In this page such a grammar, named BFF, is described. It has several construct that are not traditionally found in context free grammars for programming language. Due to the nature of binary file formats, it is important to be able to reference information that has been read before. For example, a string of characters might be preceded by a number that indicates the lengt of the string.
The terminal symbols of the grammar consist of a number of bytes, representing one of the basic data types, such as: char, short int, long int, float and double. Differences in byte ordering for integers, and the different formats for floating point numbers should be taken into account.
Due to the nature of binary formats, it is not too restrictive to use only recursive descent grammars, e.i., grammars that can be parsed top-down, and belong to the LL(1) class.
The BFF is tested for the DWG file format. As we start with this file format, BFF will naturally first focus on the requirements based on this format, and because of this it will be slightly biased.

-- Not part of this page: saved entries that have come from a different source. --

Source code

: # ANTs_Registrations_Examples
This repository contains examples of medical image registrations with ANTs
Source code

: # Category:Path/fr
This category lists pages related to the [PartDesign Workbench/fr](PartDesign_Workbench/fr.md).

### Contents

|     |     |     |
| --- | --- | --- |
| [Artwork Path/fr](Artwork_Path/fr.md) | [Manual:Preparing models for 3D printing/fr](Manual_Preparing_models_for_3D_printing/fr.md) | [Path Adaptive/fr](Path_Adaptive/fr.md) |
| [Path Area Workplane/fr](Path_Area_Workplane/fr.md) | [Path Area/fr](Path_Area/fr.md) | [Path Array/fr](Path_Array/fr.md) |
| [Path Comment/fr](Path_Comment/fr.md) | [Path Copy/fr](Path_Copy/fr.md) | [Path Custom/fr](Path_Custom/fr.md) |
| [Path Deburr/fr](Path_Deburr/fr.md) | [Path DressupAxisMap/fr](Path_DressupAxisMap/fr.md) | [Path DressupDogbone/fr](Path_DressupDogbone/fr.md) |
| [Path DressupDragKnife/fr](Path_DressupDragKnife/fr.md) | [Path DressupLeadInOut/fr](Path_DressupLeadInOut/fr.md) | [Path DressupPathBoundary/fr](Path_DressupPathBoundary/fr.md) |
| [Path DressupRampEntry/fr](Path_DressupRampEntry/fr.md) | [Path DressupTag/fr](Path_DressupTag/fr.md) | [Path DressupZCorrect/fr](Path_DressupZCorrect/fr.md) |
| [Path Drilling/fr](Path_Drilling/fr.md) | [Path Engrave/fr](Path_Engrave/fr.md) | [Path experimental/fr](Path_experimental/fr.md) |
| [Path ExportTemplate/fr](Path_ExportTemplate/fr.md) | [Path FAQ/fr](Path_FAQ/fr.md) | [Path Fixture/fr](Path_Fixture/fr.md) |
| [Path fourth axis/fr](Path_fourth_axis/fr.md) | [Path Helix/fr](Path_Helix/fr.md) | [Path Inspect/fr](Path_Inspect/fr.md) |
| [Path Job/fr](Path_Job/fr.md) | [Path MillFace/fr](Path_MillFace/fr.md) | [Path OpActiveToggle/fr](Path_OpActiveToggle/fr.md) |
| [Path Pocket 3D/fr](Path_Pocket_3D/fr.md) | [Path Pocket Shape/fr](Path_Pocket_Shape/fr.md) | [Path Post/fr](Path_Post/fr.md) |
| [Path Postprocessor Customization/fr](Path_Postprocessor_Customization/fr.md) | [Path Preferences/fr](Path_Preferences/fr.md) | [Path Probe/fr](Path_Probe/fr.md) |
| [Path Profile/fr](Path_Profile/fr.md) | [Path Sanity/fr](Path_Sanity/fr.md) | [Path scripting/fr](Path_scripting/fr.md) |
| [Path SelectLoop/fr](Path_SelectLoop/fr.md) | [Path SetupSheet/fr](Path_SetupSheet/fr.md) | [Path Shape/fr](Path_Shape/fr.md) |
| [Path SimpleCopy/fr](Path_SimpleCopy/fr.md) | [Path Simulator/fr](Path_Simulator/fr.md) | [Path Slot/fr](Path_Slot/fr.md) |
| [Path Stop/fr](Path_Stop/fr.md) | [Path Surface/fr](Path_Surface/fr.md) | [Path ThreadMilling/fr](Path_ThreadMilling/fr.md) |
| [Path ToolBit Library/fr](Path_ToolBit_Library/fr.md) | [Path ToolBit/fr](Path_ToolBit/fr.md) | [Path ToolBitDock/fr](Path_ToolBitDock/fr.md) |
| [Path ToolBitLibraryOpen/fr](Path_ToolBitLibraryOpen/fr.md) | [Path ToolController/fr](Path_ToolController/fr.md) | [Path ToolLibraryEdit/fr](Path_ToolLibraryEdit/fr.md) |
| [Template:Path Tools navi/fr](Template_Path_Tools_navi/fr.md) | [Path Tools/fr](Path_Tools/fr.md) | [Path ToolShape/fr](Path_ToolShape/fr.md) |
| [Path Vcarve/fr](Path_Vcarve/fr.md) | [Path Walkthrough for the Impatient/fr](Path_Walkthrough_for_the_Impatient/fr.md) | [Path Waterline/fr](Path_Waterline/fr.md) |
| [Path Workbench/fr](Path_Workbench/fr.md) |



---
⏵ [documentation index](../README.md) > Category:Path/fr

To specify the grammar of BFF we will use a form of extended BNF.
This tool should also support the reverse engineering of binary file formats.
In a later state, a tool could be made that generates a parser and the needed data structures for reading a binary file into memory according to the grammar. As it is not always required (nor possible) to read the whole file into memory, it should be possible to generate procedures to read the file interactively.
I never found the time (nor the need) for developing this tool. For a good professional alternative have a look at 010 Editor - Hex Editor, which makes use of a template language which has similar features as proposed here.
type word := byte : first, byte : second return ((word)first | ((word)second << 8)).A word representation where the lower order byte comes before the higher order is usually used by small Endian processors. The expression used on will be based on C. We assume that the following types have been defined on top of the default types of C:
typedef unsigned char byte; typedef unsigned short int word; typedef unsigned long int longword;This leeds us to the definition of the basic types that will be supported:
C_data_types := "char" | "byte" | "short" | "word" | "long" | "longword" | "float" | "double" .(We assume for the moment that float and double represent floating numbers of 4, respectively 10 bytes.) The grammar of the rule used for defining types is:
type_def_rule := "typedef" C_data_type basic_type_name ":=" ("byte" ":" byte_name) LIST "return" expr "." .Here expr stands for C-like expression using the byte_names as they are used in the rule. The basic_type_names should not be confused with the C_type_names. It is possible that the same name is both used as a basic_type_name and a C_type_name.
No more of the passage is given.